SUPPLIED DATA:
* * * *

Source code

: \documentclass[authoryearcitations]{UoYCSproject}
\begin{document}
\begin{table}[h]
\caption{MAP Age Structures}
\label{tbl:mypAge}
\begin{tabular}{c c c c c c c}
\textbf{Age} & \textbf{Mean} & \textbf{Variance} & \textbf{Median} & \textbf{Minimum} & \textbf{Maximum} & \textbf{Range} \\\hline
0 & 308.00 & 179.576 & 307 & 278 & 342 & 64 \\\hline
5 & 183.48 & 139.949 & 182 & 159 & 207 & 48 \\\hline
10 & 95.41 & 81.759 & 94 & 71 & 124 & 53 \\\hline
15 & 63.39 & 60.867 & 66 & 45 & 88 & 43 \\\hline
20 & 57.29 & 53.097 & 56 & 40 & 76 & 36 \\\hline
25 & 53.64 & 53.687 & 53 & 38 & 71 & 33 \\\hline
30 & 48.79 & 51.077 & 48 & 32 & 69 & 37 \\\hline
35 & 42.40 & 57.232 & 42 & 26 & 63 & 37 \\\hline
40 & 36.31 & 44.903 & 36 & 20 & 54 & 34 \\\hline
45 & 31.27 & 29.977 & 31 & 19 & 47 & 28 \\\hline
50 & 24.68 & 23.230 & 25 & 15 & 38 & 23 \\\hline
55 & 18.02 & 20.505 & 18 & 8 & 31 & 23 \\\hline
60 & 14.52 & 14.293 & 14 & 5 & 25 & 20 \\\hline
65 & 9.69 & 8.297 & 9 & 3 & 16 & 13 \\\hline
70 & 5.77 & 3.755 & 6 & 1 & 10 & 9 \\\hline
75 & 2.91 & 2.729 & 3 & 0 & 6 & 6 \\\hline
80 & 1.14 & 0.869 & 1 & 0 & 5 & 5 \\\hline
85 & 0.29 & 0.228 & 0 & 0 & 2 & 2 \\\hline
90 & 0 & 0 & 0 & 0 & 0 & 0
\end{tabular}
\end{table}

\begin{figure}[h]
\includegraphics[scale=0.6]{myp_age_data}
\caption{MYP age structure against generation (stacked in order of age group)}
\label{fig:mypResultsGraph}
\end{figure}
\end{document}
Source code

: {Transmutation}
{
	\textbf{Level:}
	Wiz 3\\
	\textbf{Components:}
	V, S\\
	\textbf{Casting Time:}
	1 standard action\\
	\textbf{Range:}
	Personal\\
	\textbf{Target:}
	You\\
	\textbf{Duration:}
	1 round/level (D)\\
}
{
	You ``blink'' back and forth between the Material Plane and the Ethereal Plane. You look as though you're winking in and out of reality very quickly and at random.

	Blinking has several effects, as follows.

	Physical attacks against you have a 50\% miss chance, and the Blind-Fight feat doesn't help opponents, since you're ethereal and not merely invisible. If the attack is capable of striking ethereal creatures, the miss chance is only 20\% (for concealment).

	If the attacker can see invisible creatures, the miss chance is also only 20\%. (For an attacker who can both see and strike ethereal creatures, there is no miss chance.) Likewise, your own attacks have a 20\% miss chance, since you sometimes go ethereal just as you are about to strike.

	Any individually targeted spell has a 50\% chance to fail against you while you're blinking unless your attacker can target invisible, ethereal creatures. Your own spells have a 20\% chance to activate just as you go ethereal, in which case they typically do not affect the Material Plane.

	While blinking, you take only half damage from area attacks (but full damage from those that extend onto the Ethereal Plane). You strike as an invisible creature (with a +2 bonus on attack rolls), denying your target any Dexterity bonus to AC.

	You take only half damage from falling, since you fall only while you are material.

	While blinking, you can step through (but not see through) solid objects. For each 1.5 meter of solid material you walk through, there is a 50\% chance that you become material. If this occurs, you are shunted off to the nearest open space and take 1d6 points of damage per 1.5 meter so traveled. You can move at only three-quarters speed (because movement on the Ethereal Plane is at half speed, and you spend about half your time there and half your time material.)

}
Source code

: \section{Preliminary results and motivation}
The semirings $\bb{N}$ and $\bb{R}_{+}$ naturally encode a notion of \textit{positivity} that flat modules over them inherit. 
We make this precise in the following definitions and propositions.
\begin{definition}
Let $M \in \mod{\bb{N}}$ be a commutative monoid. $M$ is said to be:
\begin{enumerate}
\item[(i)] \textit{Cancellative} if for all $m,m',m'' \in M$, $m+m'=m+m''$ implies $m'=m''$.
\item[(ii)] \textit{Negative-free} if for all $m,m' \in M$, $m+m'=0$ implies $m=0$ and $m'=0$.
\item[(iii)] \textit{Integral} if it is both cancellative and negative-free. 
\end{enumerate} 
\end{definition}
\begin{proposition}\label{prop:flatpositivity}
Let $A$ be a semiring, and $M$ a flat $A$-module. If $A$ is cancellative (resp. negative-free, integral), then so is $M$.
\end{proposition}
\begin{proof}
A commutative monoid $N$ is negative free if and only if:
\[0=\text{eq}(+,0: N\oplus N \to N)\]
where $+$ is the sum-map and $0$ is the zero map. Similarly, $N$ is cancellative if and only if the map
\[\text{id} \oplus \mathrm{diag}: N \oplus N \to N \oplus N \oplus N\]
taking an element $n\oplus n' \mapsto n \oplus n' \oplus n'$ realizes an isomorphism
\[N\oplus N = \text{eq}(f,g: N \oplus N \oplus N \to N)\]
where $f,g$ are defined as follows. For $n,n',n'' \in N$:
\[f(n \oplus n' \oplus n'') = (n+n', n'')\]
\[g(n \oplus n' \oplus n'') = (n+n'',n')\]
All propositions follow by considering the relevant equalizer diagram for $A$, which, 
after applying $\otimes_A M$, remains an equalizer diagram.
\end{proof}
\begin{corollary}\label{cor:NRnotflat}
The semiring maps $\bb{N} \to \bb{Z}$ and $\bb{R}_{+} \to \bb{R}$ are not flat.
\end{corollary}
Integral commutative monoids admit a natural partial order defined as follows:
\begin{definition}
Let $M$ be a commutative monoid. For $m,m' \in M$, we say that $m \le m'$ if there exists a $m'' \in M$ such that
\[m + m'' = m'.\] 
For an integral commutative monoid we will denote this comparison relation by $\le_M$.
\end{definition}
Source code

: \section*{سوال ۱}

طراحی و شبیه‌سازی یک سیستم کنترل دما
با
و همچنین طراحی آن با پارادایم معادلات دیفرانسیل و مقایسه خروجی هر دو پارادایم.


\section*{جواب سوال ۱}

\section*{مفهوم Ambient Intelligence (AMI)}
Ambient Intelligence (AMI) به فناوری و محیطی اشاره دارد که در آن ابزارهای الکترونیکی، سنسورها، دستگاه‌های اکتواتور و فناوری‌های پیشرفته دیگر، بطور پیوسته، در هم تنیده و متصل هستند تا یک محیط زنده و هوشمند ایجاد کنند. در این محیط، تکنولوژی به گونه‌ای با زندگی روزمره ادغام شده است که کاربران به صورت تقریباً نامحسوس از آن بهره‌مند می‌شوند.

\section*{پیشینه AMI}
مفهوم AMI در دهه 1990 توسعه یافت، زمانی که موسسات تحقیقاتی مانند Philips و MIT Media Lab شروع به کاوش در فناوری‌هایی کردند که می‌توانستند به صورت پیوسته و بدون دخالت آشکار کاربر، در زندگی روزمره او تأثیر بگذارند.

* * * *

PROBLEM STATEMENT: Return the lines exactly as they stand, please. Start at the top of the material and finish with the line where "Physical attacks against" appears.

YOUR SOLUTION:
Source code

: \documentclass[authoryearcitations]{UoYCSproject}
\begin{document}
\begin{table}[h]
\caption{MAP Age Structures}
\label{tbl:mypAge}
\begin{tabular}{c c c c c c c}
\textbf{Age} & \textbf{Mean} & \textbf{Variance} & \textbf{Median} & \textbf{Minimum} & \textbf{Maximum} & \textbf{Range} \\\hline
0 & 308.00 & 179.576 & 307 & 278 & 342 & 64 \\\hline
5 & 183.48 & 139.949 & 182 & 159 & 207 & 48 \\\hline
10 & 95.41 & 81.759 & 94 & 71 & 124 & 53 \\\hline
15 & 63.39 & 60.867 & 66 & 45 & 88 & 43 \\\hline
20 & 57.29 & 53.097 & 56 & 40 & 76 & 36 \\\hline
25 & 53.64 & 53.687 & 53 & 38 & 71 & 33 \\\hline
30 & 48.79 & 51.077 & 48 & 32 & 69 & 37 \\\hline
35 & 42.40 & 57.232 & 42 & 26 & 63 & 37 \\\hline
40 & 36.31 & 44.903 & 36 & 20 & 54 & 34 \\\hline
45 & 31.27 & 29.977 & 31 & 19 & 47 & 28 \\\hline
50 & 24.68 & 23.230 & 25 & 15 & 38 & 23 \\\hline
55 & 18.02 & 20.505 & 18 & 8 & 31 & 23 \\\hline
60 & 14.52 & 14.293 & 14 & 5 & 25 & 20 \\\hline
65 & 9.69 & 8.297 & 9 & 3 & 16 & 13 \\\hline
70 & 5.77 & 3.755 & 6 & 1 & 10 & 9 \\\hline
75 & 2.91 & 2.729 & 3 & 0 & 6 & 6 \\\hline
80 & 1.14 & 0.869 & 1 & 0 & 5 & 5 \\\hline
85 & 0.29 & 0.228 & 0 & 0 & 2 & 2 \\\hline
90 & 0 & 0 & 0 & 0 & 0 & 0
\end{tabular}
\end{table}

\begin{figure}[h]
\includegraphics[scale=0.6]{myp_age_data}
\caption{MYP age structure against generation (stacked in order of age group)}
\label{fig:mypResultsGraph}
\end{figure}
\end{document}
Source code

: {Transmutation}
{
	\textbf{Level:}
	Wiz 3\\
	\textbf{Components:}
	V, S\\
	\textbf{Casting Time:}
	1 standard action\\
	\textbf{Range:}
	Personal\\
	\textbf{Target:}
	You\\
	\textbf{Duration:}
	1 round/level (D)\\
}
{
	You ``blink'' back and forth between the Material Plane and the Ethereal Plane. You look as though you're winking in and out of reality very quickly and at random.

	Blinking has several effects, as follows.

	Physical attacks against you have a 50\% miss chance, and the Blind-Fight feat doesn't help opponents, since you're ethereal and not merely invisible. If the attack is capable of striking ethereal creatures, the miss chance is only 20\% (for concealment).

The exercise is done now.